The NSA is building a computer that uses quantum mechanics, giving it such vast computer power that it could break even the strongest encryption methods available. This secret program could overpower tools used by banks, the military, and any service that aims to keep data private and secure.

According to the Washington Post, this information has come from documents leaked by former NSA contractor Edward Snowden last year. The documents refer to a program called “Penetrating Hard Targets” – an $80-million research program to create “a cryptographically useful quantum computer” that are housed in shielded rooms known as Faraday cages. These rooms are designed to protect against electromagnetic energy that can interfere with the delicate experiments.

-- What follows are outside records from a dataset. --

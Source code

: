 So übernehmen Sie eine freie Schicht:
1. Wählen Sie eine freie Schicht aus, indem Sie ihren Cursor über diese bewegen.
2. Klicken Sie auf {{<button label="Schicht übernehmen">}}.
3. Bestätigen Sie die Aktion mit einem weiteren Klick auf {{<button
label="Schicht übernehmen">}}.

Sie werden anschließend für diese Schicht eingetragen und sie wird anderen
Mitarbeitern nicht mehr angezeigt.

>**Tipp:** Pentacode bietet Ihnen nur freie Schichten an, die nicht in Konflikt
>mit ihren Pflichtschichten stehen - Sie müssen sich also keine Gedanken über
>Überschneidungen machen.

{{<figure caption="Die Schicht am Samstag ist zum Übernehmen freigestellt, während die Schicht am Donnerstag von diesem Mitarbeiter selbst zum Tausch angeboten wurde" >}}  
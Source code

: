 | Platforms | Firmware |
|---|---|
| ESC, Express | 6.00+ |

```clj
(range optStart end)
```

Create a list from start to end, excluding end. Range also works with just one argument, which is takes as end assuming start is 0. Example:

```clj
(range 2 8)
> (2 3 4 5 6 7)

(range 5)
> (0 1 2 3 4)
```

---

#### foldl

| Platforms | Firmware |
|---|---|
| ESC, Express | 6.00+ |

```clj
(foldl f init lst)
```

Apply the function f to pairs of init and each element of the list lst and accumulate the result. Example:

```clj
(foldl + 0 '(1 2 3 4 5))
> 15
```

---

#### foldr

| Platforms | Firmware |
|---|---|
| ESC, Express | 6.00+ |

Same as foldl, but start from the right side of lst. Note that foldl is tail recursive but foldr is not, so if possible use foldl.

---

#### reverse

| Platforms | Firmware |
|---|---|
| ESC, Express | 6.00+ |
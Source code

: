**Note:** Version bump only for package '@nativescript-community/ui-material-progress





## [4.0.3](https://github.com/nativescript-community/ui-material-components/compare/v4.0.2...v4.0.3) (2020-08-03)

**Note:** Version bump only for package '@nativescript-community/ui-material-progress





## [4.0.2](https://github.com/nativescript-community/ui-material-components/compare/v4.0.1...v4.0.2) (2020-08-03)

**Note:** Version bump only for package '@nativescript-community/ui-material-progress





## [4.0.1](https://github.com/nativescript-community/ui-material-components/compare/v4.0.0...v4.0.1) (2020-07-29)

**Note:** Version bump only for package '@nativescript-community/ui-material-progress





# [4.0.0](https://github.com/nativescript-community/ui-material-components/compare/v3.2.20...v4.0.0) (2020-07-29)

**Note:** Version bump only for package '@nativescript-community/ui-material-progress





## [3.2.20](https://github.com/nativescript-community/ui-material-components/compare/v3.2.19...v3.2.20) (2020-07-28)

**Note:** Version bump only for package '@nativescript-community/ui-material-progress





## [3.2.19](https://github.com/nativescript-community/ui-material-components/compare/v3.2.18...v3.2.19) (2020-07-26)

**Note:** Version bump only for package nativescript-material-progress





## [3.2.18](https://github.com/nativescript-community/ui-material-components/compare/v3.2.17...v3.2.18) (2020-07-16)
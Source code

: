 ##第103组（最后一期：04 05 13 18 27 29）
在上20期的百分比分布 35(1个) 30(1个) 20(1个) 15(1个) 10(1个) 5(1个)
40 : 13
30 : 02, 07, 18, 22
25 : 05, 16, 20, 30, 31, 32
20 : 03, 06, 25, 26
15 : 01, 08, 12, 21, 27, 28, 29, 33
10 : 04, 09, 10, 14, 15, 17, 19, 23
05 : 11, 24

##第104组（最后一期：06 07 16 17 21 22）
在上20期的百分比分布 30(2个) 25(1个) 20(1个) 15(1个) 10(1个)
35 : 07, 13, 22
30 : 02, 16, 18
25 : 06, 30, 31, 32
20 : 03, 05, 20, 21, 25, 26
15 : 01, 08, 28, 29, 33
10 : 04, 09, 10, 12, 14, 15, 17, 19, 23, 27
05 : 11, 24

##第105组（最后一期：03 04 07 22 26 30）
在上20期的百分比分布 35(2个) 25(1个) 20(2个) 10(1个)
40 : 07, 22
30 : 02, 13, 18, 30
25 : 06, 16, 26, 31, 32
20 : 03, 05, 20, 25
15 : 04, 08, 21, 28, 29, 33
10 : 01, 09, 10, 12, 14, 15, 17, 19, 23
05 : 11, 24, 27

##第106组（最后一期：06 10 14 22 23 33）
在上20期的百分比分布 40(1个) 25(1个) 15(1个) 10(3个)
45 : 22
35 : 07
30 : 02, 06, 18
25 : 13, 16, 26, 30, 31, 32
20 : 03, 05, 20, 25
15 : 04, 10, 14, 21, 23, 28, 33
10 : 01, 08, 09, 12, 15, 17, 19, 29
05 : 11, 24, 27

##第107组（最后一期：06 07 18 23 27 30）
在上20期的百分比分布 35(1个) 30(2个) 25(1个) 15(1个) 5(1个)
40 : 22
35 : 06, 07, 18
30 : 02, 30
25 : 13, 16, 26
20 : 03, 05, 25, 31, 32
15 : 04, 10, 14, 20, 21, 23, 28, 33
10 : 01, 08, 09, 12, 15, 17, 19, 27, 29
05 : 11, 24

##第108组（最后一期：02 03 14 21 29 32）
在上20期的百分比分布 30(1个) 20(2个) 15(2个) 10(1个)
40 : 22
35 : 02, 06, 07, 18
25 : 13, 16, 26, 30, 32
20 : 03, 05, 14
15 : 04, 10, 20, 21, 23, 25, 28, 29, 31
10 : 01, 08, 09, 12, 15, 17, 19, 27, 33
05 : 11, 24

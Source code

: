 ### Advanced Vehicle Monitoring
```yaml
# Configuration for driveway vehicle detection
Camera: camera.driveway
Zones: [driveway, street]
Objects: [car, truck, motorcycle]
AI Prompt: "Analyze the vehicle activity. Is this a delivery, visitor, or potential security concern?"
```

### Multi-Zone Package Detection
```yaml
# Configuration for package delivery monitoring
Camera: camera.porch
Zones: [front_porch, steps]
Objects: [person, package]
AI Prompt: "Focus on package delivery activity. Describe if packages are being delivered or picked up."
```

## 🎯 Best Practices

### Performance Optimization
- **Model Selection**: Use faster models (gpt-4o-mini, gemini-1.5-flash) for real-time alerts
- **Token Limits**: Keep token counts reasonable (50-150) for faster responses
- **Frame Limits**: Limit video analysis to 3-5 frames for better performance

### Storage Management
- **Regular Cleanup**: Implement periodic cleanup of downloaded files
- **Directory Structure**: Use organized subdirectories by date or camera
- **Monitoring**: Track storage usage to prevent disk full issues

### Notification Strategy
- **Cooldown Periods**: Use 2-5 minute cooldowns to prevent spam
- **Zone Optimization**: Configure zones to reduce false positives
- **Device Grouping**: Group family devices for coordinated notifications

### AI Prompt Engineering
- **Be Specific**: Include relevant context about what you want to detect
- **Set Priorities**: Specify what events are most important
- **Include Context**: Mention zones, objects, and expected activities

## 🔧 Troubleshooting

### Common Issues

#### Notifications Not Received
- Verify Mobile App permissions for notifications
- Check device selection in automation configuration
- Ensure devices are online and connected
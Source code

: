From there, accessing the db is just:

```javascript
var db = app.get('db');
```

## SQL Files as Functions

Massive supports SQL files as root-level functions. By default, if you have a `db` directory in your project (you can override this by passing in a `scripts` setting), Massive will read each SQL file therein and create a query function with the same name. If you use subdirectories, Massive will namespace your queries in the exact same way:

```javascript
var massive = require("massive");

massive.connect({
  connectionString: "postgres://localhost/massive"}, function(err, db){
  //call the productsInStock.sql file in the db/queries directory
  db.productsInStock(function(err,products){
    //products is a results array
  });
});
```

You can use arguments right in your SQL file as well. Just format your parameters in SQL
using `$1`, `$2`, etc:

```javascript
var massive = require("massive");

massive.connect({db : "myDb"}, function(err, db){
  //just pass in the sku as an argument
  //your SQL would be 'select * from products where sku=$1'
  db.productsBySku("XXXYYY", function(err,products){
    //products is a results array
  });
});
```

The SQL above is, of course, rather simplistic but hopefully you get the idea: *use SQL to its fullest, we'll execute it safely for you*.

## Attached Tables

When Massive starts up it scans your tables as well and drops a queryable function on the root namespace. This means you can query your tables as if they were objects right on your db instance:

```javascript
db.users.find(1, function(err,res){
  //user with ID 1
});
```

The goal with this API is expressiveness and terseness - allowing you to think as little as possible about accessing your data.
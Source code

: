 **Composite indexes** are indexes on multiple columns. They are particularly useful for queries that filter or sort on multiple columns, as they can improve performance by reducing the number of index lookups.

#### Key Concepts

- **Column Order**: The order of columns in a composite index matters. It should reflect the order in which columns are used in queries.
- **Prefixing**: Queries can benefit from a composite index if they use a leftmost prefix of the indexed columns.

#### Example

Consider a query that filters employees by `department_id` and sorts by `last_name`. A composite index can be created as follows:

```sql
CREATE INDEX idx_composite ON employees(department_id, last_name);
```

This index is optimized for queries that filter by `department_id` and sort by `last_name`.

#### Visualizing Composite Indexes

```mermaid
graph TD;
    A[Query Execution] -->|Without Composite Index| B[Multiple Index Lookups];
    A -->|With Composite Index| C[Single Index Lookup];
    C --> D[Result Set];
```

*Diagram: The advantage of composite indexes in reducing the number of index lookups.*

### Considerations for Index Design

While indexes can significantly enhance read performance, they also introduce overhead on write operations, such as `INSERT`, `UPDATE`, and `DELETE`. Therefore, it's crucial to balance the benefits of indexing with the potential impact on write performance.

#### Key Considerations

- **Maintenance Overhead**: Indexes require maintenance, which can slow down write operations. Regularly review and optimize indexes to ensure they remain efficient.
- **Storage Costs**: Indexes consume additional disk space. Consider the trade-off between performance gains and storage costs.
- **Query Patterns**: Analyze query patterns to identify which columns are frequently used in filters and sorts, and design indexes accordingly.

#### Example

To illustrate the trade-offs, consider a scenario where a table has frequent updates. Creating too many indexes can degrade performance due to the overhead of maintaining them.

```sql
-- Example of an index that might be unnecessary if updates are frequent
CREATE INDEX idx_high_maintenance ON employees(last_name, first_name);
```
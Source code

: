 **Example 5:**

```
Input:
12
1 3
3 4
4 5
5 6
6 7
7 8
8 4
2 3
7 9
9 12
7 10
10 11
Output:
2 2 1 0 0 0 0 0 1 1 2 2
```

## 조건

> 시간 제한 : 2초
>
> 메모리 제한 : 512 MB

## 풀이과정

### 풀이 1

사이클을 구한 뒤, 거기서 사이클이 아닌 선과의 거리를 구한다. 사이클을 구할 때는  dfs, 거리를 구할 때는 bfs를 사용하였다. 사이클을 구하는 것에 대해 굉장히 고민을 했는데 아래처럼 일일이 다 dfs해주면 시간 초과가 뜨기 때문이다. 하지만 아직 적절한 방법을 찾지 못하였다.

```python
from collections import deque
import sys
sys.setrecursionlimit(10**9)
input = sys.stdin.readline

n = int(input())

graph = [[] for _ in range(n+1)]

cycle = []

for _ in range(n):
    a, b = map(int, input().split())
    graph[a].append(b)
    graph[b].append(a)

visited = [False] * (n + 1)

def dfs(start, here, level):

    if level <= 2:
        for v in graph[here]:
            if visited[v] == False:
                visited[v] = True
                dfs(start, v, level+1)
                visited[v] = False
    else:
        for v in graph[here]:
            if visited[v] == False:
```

The NSA is already under fire for previous revelations regarding the collection and storage of massive amounts of user data. In July 2013, Lavabit, an encrypted email service, shut down operations in response to a search warrant from the United States government ordering them to turn over their SSL private keys. Lavabit’s founder claims other secure mail providers who had plans to shut down received court orders forcing them to stay open.

With the power of a quantum computer, court orders and search warrants for online businesses could become a thing of the past. Any system using public-key encryption would be breakable by a quantum computer. Private-key cryptography, which involves a shared secret key between two or more parties, is more difficult to break with a quantum computer.

A company in Canada called D-Wave Systems is already be producing small quantum computers. In June 2013, they installed a D-Wave Two at the Quantum Artificial Intelligence Lab created by NASA, Google, and USRA, and have headquarters in Vancouver, B.C.